Saat lamaran diterima pihak perkebunan, seorang petinggi di PTP V memberikan nota di atas lamaran Pahala. Isinya kira-kira berbunyi demikian: “Saudara ini alumni USU. Tolong Ditempatkan sesuai keahliannya”. Tak lama kemudian Pahala diterima menjadi staf pembukuan di PTPN V dan ditempatkan di Kebun Sei Garo di Provinsi Riau.

Sebagai staf perusahaan perkebunan, Pahala yang waktu itu masih melajang, dijejali dengan berbagai fasilitas. Selain rumah dinas dan beberapa orang pembantu, upah yang diterimanya lebih dari cukup.

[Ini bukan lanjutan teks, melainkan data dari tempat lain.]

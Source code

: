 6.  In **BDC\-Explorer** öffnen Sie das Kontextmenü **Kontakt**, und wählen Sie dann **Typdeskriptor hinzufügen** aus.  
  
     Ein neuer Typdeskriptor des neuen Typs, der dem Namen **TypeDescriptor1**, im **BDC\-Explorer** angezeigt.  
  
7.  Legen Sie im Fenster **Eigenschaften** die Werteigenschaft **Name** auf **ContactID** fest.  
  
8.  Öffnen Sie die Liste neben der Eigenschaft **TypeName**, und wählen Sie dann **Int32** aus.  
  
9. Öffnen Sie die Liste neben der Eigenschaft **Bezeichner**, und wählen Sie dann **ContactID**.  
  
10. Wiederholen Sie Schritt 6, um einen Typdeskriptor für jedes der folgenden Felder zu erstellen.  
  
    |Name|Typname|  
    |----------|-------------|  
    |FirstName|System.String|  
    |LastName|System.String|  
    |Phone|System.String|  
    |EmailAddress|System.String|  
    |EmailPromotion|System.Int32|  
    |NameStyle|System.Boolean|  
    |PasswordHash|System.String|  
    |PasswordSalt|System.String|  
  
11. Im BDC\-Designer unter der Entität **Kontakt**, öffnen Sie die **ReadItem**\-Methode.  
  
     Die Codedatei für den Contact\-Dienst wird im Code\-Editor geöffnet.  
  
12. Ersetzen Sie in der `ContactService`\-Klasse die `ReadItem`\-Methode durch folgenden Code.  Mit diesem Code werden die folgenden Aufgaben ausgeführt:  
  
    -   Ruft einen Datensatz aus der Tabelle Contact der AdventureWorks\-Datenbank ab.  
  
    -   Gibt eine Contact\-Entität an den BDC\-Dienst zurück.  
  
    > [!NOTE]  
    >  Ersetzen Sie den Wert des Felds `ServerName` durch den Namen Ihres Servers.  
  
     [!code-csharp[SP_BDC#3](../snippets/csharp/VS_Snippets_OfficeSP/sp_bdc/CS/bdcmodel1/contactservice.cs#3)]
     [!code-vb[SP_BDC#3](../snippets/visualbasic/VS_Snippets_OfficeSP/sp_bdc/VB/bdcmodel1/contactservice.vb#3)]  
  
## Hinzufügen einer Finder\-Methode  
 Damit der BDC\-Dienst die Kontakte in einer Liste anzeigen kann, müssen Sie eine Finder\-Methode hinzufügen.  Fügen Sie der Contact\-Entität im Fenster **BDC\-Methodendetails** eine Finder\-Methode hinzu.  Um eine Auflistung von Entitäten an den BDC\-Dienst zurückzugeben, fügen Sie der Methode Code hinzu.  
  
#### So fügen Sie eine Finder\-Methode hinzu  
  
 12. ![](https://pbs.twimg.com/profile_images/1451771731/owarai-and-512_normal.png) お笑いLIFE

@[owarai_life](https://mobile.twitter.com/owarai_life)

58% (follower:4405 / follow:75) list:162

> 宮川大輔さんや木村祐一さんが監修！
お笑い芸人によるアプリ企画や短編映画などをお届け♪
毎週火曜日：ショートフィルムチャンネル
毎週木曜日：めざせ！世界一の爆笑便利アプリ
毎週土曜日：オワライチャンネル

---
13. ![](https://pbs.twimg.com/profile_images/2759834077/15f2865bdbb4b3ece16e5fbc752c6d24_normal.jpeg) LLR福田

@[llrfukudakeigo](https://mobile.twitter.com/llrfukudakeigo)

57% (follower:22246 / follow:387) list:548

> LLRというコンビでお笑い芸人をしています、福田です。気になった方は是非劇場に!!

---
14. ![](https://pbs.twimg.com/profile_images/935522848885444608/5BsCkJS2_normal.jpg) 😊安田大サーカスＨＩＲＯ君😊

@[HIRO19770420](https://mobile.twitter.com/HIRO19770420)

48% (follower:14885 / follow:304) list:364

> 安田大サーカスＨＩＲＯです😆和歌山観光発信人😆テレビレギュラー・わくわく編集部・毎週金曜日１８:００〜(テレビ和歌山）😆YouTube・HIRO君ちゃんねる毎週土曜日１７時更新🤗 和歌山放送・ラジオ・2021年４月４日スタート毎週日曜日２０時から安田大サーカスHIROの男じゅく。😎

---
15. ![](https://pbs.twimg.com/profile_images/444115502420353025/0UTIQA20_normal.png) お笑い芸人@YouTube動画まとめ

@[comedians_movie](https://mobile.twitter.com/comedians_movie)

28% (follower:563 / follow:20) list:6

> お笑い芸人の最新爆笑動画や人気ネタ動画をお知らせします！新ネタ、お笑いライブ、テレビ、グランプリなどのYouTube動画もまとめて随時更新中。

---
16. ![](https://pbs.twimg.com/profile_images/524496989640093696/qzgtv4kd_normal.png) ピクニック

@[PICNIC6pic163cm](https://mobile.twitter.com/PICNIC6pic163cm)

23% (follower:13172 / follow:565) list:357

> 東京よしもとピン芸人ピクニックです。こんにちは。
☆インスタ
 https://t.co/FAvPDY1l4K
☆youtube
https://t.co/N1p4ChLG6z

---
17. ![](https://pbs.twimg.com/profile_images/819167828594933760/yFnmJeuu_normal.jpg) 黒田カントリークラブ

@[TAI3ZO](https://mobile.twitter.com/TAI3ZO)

“Gaji saya Rp375 ribu. Bandingkan dengan gaji PNS golongan IIIA waktu itu yang cuma Rp95 ribu,” sebut Pahala menggambarkan kondisinya saat itu.
Puaskan Pahala? “Tidak. Dari awal-awal, suasana dan sistem kerja di kebun sangat feodalis, luar biasa. Bertentangan dengan batin saya. Ingin keluar, orangtua melarang dan menyarankan bertahan,” ujarnya.

Pahala bertahan dan mencoba memaklumi keadaan di kebun. Hingga pada 18 Juni 1987, ia menikahi Dra Yuliawati Maduwu, gadis pujaan yang dia kenal ketika menjadi aktivis semasa mahasiswa. Yuliawati yang kala itu mengajar di IKIP Nias di Gunung Sitoli, diboyong ke perkebunan.
Setahun kemudian, anak pertama mereka lahir. Oleh Pahala, putranya diberi nama Bani Praseto. “Bani artinya Batak Nias, perpaduan ayah dan ibunya. Kalau Praseto, putra Riau aseli Toba. Ha ha ha ha…,” Pahala tergelak.

Ternyata dia ingin agar putranya kelak tidak melupakan tanah kelahiran serta akar budayanya.
Memiliki pekerjaan dengan upah dan fasilitas yang terbilang lumayan, serta istri dan seorang anak, belum membuat Pahala tenang. Batinnya tertekan dengan sistem feodal di perkebunan. Pemimpin berbicara sesuka hati dengan menyebut si kebun binatang, sementara di depan mata, karyawan hidup dengan kemiskinan. “Tak sanggup saya lihat itu. Semua serba penzoliman,” sebutnya.

Pahala juga risau karena tidak bisa berbuat banyak untuk memperbaiki kondisi di sekitarnya. Sebagai pengurus Persatuan Karyawan perkebunan Negara (PERKAPPEN), sistem membuatnya tidak mampu berbuat banyak. “Saya terkungkung, tidak bisa menyalurkan pikiran dan menuangkan ide kreatif,” katanya berargumen.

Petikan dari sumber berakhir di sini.